■ Task description: Find "- **Damage Vulnerabilities:** thunder" and "- **Senses:** darkvision" in the records below. Copy the lines holding them and every line between, exactly, and no others.

§ §

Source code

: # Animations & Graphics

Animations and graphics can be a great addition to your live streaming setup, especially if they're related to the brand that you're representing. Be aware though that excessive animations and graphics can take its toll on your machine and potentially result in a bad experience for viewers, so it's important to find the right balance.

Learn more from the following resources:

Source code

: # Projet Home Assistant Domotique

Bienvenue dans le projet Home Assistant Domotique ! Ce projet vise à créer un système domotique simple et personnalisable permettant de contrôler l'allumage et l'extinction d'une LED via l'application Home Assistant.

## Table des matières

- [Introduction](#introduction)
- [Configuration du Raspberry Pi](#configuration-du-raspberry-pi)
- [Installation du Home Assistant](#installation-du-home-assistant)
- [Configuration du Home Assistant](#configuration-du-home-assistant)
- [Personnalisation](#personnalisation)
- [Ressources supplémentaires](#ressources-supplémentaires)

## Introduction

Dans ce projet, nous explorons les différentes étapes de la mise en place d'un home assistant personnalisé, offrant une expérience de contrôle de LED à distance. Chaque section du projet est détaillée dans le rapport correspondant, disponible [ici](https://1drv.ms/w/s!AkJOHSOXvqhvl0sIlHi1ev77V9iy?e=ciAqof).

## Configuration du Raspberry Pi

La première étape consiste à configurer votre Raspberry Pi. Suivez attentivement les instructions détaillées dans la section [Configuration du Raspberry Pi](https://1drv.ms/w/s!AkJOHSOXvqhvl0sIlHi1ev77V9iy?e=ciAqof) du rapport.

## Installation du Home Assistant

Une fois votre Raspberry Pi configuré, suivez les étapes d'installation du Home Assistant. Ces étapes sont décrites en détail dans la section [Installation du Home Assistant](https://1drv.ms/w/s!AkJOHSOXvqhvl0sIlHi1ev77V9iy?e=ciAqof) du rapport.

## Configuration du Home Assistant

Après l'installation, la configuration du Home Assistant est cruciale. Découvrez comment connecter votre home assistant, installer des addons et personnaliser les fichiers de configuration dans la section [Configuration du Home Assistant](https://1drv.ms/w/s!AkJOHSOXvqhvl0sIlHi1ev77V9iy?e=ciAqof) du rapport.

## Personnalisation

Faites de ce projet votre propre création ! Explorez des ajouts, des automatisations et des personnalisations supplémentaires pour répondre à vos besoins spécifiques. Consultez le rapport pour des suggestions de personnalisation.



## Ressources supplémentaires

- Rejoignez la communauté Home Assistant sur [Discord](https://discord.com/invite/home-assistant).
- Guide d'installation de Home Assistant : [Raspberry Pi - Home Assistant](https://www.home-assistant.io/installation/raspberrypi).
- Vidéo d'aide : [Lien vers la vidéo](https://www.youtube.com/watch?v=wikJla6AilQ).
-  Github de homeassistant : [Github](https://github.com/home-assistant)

§ §

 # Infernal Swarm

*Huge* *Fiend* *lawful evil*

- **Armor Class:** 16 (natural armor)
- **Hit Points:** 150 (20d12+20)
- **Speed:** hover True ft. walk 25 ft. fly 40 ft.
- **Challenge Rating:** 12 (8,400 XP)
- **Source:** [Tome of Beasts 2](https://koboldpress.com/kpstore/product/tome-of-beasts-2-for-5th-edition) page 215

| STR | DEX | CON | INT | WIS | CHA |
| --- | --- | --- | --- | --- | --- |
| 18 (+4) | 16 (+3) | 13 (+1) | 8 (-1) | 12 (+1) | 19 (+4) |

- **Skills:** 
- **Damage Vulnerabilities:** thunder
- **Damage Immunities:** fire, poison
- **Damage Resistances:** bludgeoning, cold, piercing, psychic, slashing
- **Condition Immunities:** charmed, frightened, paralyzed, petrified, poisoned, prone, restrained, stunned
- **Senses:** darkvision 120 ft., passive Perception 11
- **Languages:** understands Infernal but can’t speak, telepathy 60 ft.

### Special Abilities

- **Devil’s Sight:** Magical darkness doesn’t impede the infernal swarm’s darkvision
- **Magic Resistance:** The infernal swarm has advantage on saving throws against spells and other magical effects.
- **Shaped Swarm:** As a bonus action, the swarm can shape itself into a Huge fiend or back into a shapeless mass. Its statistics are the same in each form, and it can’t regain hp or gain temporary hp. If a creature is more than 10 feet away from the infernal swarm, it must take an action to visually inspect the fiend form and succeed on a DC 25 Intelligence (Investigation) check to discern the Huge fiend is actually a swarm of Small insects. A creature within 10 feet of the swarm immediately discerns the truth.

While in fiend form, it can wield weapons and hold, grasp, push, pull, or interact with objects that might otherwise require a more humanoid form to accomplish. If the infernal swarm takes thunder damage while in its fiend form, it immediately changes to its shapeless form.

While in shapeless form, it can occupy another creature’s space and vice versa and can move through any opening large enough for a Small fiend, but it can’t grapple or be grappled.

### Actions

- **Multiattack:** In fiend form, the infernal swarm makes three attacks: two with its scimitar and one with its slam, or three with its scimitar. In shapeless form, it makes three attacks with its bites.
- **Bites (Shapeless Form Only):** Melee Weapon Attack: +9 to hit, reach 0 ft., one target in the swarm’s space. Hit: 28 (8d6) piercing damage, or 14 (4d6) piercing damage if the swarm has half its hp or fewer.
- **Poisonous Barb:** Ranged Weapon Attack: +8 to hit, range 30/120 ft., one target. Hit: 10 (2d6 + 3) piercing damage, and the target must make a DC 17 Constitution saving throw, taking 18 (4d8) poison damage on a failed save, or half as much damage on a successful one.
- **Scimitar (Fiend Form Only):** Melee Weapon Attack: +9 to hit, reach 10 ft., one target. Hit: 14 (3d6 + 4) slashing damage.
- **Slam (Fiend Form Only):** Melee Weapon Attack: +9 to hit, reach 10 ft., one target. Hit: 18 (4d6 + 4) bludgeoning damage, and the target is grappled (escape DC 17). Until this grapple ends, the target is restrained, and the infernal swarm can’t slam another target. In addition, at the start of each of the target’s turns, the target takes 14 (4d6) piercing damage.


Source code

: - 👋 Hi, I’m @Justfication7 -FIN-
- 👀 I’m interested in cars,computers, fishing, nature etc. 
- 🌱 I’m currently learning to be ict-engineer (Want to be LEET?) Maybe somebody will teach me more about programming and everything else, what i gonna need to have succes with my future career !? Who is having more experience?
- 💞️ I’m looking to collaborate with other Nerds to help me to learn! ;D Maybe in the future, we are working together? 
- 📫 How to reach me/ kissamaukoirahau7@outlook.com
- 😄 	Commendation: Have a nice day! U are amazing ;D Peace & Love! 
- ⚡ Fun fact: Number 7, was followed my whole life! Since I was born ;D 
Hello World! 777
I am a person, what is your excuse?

§ §

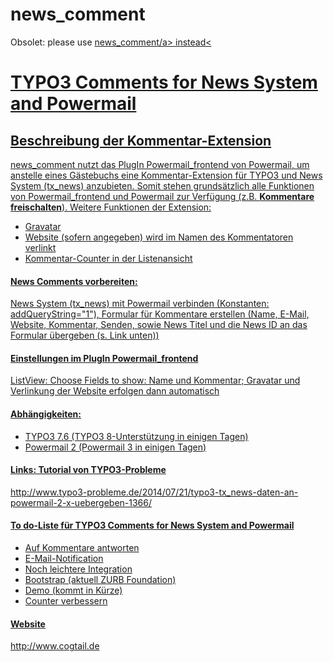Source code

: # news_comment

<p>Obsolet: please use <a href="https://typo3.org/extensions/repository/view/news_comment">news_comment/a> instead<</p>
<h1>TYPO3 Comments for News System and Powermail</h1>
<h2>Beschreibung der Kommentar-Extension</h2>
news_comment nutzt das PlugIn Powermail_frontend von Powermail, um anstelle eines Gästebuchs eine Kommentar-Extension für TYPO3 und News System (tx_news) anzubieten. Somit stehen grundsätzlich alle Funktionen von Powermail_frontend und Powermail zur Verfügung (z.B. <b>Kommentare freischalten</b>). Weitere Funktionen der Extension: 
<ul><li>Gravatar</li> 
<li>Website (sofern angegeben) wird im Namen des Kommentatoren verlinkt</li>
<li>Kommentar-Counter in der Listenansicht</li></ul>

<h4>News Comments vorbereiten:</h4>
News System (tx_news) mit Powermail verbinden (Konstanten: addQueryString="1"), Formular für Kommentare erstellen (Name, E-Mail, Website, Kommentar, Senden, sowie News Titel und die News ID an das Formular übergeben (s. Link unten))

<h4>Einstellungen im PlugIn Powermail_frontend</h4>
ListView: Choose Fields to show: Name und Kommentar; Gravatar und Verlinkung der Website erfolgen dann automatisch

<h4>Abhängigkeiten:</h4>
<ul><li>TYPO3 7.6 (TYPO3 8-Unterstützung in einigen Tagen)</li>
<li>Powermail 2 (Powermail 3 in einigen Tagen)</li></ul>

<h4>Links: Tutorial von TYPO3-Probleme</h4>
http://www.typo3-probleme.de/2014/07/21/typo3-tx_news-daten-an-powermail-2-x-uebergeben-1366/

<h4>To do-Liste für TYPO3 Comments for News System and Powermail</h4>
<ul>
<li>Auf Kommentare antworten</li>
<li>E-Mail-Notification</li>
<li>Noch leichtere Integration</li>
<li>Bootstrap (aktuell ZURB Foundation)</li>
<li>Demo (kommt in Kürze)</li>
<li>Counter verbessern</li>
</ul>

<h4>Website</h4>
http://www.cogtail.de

§ §

■ Answer area:
- **Damage Vulnerabilities:** thunder
- **Damage Immunities:** fire, poison
- **Damage Resistances:** bludgeoning, cold, piercing, psychic, slashing
- **Condition Immunities:** charmed, frightened, paralyzed, petrified, poisoned, prone, restrained, stunned
- **Senses:** darkvision 120 ft., passive Perception 11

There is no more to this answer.